Source records:

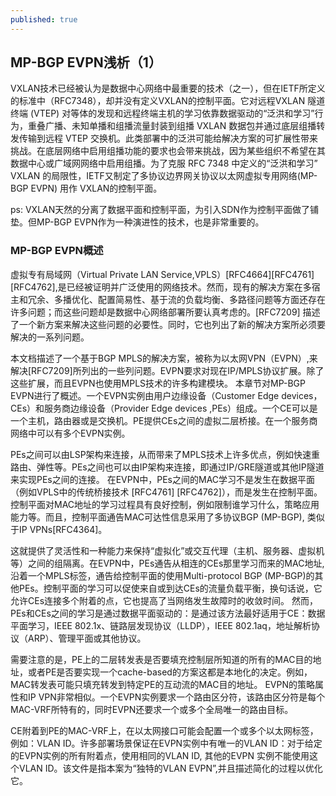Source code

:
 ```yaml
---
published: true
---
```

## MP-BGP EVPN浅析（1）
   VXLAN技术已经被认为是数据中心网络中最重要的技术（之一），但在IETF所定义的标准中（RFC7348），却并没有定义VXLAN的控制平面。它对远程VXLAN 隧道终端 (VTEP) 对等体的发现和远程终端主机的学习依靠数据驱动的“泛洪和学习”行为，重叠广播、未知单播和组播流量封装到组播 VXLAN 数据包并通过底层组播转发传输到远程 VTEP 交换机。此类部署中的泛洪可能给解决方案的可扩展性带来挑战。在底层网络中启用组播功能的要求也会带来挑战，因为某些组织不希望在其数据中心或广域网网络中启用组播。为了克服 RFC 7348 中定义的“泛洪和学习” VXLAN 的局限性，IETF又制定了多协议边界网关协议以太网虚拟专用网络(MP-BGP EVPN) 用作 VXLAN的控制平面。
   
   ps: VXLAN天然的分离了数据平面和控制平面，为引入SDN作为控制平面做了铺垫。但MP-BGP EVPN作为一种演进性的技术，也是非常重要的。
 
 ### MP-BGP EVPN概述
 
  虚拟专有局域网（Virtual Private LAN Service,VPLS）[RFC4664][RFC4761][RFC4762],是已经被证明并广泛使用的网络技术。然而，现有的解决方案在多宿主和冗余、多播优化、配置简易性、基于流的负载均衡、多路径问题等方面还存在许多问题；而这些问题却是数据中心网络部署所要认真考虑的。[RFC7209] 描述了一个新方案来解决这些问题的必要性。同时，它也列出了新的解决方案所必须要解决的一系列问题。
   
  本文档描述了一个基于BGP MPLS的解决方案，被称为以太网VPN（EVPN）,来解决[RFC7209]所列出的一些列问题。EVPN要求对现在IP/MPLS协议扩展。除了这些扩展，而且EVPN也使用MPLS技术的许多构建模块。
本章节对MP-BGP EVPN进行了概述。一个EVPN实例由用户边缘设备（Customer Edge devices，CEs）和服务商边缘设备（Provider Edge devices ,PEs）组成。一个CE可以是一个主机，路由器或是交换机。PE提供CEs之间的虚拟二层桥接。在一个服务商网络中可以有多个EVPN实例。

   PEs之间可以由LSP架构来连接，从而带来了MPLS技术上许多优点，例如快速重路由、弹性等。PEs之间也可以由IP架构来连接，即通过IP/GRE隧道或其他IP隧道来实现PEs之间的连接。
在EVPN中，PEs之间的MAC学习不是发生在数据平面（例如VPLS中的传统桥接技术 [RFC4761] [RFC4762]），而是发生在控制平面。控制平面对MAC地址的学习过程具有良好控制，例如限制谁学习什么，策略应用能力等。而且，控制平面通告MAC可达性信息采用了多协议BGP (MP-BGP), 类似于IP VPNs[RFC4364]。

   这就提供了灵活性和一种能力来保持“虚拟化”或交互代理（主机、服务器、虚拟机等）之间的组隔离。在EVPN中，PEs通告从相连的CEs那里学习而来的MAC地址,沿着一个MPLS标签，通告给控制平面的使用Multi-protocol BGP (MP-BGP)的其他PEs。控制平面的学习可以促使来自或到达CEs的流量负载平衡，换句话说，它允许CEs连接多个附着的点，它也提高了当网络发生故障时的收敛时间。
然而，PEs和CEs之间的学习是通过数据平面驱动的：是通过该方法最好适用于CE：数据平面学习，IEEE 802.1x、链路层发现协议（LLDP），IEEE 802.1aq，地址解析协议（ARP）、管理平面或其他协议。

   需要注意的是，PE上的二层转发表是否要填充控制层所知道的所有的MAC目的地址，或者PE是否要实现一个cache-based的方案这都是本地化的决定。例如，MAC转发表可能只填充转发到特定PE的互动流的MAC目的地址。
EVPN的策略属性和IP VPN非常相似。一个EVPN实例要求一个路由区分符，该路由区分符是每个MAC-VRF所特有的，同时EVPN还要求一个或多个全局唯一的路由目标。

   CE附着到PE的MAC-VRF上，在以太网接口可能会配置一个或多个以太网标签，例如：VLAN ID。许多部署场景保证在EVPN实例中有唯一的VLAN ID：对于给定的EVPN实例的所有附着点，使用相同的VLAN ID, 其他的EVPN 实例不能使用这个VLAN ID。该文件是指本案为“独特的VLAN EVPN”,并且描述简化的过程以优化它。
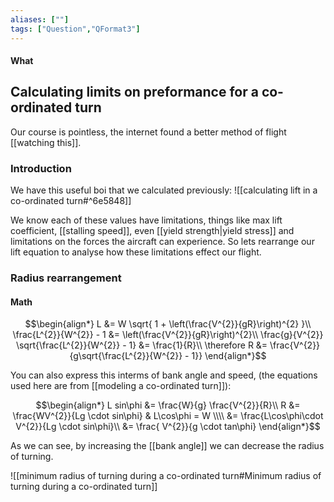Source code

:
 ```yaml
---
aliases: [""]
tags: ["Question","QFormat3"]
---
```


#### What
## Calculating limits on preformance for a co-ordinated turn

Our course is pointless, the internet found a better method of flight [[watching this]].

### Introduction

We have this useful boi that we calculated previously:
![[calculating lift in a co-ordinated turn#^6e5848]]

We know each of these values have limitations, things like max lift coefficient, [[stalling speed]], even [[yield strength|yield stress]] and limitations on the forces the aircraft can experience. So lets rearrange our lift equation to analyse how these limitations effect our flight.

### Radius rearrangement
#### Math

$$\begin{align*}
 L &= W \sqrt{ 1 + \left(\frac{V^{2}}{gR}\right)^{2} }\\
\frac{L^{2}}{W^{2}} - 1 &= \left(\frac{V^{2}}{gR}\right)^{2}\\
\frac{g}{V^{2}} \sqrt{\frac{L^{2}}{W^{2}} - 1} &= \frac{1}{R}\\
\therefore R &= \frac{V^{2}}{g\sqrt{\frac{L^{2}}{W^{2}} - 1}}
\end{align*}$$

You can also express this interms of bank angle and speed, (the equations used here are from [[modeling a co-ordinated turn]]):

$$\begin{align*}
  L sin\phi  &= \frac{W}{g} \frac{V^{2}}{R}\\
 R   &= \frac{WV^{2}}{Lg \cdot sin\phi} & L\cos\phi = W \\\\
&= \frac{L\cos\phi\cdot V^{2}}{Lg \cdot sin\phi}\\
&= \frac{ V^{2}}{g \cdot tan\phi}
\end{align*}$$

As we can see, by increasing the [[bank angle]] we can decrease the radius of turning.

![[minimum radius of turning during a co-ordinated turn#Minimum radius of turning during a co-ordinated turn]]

* * *

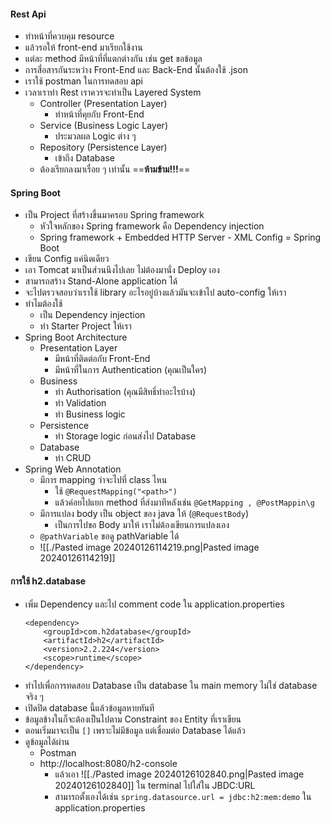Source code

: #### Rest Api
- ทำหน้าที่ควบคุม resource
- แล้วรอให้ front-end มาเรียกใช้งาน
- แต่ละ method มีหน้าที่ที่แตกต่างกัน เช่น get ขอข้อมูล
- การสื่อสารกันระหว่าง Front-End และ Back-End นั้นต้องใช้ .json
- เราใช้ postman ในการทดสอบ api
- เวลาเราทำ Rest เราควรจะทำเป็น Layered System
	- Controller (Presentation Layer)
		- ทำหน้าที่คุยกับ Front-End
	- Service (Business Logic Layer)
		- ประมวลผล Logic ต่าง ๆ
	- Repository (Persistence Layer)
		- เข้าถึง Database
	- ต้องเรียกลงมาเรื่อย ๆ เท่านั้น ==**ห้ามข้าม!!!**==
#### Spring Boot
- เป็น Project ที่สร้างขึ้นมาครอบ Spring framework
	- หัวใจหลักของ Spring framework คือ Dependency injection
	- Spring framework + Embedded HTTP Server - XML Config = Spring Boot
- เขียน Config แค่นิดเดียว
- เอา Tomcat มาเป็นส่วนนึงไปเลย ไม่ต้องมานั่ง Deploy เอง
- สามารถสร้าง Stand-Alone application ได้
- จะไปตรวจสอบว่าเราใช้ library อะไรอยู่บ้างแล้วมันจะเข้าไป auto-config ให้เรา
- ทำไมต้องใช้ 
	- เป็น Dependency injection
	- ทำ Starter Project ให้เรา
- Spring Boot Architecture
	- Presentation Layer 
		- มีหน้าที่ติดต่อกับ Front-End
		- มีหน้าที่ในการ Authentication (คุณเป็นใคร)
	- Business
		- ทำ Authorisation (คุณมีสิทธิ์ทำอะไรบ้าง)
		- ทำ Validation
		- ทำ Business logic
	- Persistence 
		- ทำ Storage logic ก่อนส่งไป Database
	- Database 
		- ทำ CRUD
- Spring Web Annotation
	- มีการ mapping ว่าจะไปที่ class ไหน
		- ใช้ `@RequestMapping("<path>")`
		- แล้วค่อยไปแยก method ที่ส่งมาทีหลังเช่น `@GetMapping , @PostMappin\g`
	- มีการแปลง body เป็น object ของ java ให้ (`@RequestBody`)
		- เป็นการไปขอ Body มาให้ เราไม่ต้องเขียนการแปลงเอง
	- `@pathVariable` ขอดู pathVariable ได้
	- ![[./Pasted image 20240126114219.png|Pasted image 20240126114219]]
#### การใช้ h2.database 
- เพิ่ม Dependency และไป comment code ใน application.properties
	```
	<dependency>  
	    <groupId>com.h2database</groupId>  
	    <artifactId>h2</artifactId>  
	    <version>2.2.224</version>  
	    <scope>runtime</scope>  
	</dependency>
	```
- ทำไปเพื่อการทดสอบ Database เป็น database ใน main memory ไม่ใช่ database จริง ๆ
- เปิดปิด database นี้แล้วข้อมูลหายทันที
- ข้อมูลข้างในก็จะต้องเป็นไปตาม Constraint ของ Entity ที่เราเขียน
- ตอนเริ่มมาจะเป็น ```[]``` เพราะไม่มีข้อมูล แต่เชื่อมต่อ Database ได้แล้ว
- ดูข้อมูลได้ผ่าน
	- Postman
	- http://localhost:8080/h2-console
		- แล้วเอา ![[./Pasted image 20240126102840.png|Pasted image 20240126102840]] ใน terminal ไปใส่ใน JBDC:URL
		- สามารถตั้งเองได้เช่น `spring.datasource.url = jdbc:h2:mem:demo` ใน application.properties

---

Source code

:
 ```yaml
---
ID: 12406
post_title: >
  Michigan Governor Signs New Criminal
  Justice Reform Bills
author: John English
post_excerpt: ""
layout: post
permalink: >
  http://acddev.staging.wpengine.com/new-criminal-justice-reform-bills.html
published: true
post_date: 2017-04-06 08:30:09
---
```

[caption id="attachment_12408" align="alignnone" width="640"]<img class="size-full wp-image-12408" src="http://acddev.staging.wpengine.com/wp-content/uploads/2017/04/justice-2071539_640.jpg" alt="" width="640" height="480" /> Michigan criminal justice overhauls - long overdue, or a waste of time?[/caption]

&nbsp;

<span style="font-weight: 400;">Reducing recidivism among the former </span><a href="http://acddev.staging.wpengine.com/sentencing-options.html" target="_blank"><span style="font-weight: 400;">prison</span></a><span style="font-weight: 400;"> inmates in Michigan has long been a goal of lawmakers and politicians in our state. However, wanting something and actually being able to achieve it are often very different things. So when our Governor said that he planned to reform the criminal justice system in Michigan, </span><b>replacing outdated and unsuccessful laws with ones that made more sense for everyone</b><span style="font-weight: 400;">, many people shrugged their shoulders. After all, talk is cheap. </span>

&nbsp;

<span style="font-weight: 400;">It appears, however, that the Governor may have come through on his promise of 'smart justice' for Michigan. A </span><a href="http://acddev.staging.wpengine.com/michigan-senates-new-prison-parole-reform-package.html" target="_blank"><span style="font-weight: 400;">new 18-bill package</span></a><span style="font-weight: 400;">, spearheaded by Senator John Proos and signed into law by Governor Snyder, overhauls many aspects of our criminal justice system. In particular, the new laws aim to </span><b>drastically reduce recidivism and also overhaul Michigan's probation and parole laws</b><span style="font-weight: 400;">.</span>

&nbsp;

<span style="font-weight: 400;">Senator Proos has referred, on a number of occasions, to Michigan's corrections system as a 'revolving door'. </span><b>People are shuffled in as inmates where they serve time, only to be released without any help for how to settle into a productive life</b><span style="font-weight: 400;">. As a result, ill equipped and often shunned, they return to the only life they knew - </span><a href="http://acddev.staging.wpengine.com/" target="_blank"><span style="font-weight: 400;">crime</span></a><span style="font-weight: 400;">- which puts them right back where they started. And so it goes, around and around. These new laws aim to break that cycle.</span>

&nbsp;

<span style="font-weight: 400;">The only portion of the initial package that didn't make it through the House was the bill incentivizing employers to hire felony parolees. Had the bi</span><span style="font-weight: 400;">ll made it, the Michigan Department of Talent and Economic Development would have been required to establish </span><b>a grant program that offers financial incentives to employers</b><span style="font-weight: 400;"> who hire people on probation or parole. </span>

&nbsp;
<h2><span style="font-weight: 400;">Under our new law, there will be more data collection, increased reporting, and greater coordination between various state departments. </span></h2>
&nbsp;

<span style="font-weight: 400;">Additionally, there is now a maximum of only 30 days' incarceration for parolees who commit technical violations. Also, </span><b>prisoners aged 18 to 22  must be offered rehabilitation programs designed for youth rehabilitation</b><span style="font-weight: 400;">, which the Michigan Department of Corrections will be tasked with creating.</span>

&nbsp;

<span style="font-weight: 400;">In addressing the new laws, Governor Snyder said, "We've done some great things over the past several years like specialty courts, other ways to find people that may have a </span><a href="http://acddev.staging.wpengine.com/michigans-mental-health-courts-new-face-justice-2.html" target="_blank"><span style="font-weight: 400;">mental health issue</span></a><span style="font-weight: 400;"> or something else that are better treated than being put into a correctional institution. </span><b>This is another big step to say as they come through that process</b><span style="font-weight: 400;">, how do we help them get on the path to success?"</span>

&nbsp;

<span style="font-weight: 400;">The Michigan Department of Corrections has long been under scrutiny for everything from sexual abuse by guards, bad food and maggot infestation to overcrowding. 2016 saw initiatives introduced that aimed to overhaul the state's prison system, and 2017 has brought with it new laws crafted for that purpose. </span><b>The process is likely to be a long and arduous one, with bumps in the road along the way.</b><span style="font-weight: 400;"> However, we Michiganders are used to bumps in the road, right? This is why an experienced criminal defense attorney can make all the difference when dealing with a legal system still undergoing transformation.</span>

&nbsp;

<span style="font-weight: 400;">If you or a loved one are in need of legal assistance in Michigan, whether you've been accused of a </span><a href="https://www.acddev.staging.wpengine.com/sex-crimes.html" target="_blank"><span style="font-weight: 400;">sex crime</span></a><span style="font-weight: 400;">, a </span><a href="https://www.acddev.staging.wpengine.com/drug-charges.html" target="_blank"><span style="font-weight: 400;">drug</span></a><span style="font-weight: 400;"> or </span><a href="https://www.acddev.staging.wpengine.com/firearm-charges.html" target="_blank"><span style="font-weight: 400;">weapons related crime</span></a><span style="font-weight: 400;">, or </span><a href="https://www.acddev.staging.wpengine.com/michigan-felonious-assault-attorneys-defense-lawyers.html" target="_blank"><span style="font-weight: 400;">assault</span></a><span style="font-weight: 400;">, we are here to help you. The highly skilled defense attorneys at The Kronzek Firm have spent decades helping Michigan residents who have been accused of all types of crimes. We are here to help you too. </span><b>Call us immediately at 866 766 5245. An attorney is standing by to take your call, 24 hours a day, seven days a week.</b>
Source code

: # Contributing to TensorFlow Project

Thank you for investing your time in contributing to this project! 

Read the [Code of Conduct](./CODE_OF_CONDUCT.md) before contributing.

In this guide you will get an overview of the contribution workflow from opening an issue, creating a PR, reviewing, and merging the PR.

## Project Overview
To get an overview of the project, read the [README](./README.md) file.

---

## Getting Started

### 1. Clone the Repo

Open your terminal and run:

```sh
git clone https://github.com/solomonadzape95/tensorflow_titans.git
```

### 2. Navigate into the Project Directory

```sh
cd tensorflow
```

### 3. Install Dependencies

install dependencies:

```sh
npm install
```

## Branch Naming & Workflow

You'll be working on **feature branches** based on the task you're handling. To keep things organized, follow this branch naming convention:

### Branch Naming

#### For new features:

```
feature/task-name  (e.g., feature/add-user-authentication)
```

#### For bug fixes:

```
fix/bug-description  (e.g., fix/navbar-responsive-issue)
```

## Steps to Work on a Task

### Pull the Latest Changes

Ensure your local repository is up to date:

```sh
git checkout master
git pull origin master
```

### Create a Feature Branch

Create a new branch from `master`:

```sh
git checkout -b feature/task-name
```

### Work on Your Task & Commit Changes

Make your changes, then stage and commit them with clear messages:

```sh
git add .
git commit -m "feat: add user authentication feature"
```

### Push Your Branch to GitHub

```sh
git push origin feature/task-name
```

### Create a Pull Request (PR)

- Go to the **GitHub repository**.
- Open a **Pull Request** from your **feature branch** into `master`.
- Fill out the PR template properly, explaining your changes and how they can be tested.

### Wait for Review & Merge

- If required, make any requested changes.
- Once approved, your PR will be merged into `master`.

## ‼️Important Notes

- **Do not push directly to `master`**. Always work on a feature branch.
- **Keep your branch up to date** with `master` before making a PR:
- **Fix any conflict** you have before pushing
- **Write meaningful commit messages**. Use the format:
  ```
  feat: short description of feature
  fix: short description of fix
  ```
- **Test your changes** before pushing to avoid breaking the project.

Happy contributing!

ASSIGNED TASK:
Copy out, exactly and alone, the lines of the entries above between the ones holding "- เอา Tomcat" and "- Persistence", inclusive.

EXPECTED ANSWER:
- เอา Tomcat มาเป็นส่วนนึงไปเลย ไม่ต้องมานั่ง Deploy เอง
- สามารถสร้าง Stand-Alone application ได้
- จะไปตรวจสอบว่าเราใช้ library อะไรอยู่บ้างแล้วมันจะเข้าไป auto-config ให้เรา
- ทำไมต้องใช้ 
	- เป็น Dependency injection
	- ทำ Starter Project ให้เรา
- Spring Boot Architecture
	- Presentation Layer 
		- มีหน้าที่ติดต่อกับ Front-End
		- มีหน้าที่ในการ Authentication (คุณเป็นใคร)
	- Business
		- ทำ Authorisation (คุณมีสิทธิ์ทำอะไรบ้าง)
		- ทำ Validation
		- ทำ Business logic
	- Persistence 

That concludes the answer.